● **INFORMATION GIVEN**:
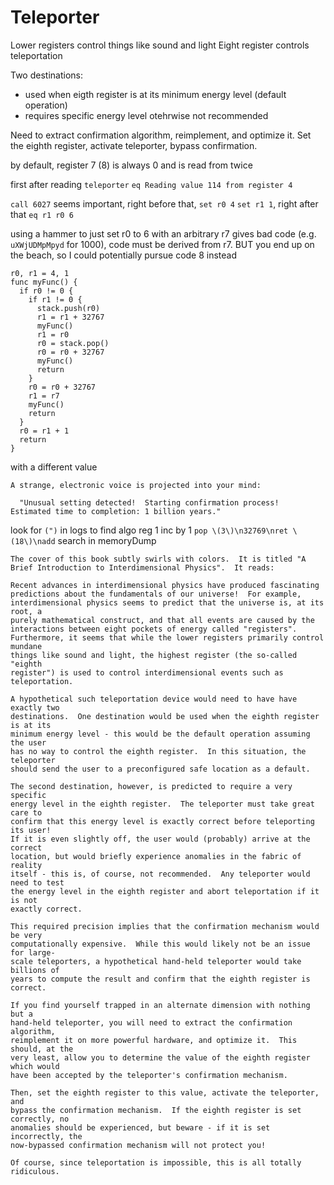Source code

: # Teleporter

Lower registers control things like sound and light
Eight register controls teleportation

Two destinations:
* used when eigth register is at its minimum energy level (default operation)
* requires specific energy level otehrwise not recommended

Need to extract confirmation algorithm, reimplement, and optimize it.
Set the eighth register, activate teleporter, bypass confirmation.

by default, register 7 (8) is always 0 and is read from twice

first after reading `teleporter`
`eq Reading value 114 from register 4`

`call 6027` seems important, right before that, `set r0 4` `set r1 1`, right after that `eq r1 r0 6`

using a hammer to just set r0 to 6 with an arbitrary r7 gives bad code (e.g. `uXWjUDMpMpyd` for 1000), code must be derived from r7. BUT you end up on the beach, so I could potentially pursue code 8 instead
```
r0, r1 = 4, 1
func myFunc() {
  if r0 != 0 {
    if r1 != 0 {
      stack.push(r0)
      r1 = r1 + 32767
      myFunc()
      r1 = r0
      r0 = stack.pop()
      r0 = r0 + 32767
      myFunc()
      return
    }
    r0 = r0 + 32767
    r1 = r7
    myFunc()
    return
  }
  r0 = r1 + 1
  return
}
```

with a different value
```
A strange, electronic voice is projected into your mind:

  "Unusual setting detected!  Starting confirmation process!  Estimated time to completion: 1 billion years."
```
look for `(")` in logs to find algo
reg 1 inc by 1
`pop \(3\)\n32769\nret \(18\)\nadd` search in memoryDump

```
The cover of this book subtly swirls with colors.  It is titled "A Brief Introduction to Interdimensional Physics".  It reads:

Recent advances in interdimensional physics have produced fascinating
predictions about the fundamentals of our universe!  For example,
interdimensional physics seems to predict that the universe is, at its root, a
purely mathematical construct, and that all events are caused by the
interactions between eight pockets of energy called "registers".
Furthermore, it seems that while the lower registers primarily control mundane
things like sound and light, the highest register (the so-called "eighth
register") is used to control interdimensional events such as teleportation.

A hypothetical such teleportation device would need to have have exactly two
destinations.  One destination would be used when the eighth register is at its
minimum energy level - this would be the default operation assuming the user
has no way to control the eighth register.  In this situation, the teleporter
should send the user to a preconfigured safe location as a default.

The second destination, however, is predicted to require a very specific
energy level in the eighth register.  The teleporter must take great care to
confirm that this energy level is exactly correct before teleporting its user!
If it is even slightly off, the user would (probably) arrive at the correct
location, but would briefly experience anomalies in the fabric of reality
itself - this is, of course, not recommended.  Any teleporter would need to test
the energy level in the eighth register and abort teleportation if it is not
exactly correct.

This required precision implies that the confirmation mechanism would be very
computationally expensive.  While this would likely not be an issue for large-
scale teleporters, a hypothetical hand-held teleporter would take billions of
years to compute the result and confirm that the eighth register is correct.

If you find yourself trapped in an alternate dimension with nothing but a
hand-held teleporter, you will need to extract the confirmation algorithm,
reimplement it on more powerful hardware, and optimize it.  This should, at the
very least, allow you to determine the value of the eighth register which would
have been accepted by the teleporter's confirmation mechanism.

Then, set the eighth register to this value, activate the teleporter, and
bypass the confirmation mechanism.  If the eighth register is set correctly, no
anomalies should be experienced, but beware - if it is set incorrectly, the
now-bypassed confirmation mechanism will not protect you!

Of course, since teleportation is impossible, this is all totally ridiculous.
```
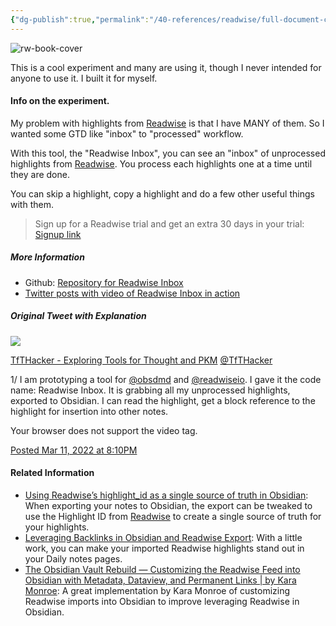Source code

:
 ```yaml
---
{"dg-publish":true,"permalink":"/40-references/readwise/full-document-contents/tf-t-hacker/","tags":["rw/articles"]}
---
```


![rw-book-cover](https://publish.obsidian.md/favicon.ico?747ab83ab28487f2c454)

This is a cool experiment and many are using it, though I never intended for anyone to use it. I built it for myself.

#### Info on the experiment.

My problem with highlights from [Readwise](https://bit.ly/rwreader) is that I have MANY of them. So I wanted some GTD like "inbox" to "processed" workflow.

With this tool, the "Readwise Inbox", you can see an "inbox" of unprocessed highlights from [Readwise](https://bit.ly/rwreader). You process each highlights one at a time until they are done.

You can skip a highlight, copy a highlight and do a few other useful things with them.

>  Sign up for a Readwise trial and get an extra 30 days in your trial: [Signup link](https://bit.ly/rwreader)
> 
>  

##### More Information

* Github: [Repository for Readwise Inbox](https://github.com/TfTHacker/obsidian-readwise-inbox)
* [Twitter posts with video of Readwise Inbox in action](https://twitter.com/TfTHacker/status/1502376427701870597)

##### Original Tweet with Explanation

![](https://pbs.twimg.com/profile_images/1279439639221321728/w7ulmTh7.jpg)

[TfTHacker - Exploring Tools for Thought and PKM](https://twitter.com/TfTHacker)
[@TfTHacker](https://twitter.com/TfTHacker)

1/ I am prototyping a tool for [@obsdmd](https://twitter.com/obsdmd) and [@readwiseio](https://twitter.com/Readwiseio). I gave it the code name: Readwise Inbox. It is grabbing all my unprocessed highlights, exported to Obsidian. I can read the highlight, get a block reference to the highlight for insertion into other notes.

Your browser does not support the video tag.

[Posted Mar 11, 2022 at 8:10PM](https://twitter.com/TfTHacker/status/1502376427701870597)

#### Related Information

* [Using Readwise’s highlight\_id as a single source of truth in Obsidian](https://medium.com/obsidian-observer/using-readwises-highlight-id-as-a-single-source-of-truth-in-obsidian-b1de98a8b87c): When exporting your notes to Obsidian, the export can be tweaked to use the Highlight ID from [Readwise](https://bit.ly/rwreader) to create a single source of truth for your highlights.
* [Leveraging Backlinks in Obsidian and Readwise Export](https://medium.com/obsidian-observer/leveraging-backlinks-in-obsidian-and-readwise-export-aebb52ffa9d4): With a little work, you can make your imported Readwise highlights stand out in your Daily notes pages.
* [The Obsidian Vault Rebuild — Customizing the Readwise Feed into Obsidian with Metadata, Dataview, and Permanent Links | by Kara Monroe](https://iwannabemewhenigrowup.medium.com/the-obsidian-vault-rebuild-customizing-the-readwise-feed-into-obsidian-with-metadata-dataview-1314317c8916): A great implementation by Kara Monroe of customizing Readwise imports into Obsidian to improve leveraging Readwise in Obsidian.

...

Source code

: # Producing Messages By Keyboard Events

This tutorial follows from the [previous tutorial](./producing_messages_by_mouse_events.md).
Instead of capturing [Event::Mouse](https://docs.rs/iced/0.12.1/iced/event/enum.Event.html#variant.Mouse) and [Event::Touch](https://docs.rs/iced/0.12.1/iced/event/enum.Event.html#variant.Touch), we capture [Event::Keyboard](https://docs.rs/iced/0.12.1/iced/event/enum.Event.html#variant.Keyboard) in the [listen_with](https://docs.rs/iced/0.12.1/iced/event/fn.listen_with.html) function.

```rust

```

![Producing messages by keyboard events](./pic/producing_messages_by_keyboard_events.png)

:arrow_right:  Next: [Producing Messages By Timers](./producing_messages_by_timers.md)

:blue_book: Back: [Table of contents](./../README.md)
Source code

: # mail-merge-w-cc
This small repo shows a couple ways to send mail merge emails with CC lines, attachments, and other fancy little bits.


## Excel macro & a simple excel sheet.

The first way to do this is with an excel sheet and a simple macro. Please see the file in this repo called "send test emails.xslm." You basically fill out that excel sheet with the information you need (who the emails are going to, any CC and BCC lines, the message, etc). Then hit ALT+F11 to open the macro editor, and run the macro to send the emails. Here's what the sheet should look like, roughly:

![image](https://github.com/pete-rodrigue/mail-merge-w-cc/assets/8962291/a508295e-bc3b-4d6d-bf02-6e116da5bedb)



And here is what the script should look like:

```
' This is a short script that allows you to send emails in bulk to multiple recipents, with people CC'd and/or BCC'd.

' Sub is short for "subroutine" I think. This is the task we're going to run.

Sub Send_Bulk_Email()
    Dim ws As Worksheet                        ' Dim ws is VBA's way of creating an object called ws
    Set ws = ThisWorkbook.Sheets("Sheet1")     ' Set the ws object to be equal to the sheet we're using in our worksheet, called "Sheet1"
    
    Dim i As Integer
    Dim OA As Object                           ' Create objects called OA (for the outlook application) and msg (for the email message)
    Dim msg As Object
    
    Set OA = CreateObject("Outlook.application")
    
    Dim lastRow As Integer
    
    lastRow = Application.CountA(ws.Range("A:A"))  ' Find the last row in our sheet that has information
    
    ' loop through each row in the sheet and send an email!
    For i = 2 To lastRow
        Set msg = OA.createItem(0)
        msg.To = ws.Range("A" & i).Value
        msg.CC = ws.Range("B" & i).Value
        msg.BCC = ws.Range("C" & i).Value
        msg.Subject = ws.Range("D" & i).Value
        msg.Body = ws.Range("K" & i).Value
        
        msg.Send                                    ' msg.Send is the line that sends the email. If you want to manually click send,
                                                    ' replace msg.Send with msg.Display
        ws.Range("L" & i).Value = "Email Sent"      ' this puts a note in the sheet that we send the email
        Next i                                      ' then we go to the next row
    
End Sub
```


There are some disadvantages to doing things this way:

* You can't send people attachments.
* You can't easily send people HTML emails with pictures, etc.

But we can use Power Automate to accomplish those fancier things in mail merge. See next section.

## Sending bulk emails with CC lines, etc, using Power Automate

...

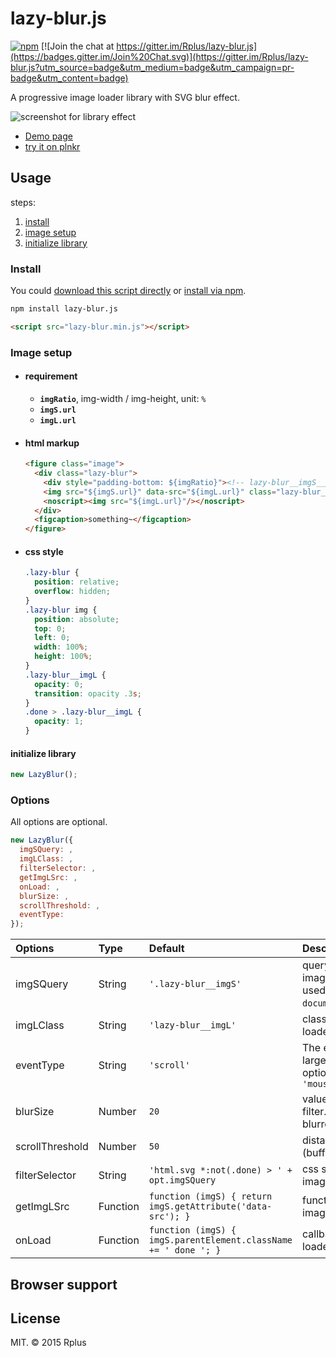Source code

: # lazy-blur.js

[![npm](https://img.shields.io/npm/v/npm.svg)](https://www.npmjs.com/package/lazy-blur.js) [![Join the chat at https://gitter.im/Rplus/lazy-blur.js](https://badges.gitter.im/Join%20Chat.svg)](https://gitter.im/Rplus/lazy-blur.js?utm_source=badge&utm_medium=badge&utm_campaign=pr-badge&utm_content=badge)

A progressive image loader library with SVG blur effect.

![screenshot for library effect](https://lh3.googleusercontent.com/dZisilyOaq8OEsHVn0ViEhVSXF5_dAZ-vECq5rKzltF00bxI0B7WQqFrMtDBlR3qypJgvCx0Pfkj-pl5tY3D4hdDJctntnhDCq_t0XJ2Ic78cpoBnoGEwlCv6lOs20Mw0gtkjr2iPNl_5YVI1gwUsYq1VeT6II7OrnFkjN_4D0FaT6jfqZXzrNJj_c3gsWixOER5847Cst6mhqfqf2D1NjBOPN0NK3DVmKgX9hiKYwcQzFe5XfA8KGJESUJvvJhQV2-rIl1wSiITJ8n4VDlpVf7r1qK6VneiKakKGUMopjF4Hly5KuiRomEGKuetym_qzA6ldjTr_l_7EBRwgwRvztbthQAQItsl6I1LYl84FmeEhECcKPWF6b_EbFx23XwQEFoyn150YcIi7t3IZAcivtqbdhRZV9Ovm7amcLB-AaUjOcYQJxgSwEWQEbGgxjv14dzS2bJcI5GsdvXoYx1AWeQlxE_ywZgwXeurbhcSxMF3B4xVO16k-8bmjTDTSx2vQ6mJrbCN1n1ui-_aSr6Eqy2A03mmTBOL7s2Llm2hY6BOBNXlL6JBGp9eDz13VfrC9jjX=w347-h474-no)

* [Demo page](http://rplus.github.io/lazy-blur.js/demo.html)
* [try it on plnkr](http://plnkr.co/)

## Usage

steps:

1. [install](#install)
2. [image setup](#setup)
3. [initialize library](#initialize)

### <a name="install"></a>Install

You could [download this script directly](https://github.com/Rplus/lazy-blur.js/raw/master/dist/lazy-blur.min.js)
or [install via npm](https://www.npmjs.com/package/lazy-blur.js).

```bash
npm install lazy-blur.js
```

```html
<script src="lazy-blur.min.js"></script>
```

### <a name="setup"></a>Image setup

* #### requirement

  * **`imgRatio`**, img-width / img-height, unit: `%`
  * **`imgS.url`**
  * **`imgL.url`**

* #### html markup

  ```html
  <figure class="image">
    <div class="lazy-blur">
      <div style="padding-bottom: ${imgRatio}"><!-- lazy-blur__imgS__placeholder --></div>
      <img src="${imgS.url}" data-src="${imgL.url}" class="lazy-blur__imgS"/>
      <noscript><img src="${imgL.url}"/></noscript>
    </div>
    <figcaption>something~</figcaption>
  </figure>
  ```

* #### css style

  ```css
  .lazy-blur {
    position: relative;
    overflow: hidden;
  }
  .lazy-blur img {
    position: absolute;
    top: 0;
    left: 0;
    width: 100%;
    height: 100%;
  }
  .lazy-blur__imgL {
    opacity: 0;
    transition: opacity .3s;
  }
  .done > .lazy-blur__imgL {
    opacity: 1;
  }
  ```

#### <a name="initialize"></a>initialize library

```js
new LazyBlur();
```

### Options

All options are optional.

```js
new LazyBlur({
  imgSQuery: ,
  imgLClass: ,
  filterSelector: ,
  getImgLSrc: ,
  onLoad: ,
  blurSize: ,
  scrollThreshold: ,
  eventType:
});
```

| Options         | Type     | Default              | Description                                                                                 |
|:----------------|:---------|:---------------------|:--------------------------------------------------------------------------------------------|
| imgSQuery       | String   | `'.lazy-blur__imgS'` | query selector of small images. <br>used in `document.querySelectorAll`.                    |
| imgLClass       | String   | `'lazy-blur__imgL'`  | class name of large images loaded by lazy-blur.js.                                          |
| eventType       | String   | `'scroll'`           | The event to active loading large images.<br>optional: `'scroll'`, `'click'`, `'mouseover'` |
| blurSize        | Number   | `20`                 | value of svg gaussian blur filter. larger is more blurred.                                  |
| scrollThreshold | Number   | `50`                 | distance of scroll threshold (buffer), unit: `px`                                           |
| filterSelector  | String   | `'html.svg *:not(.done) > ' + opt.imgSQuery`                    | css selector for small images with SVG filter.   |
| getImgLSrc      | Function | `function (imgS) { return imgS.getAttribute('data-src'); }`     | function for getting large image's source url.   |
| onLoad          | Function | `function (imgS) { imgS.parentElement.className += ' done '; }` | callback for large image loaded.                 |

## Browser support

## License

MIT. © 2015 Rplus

● **EXERCISE OBJECTIVE**: Return exactly the lines above from the line that has "imgS.parentElement.className += '" through the line that has "MIT. © 2015 Rplus", inclusive, and nothing else.

● **RESPONSE TO THE TASK**:
| onLoad          | Function | `function (imgS) { imgS.parentElement.className += ' done '; }` | callback for large image loaded.                 |

## Browser support

## License

MIT. © 2015 Rplus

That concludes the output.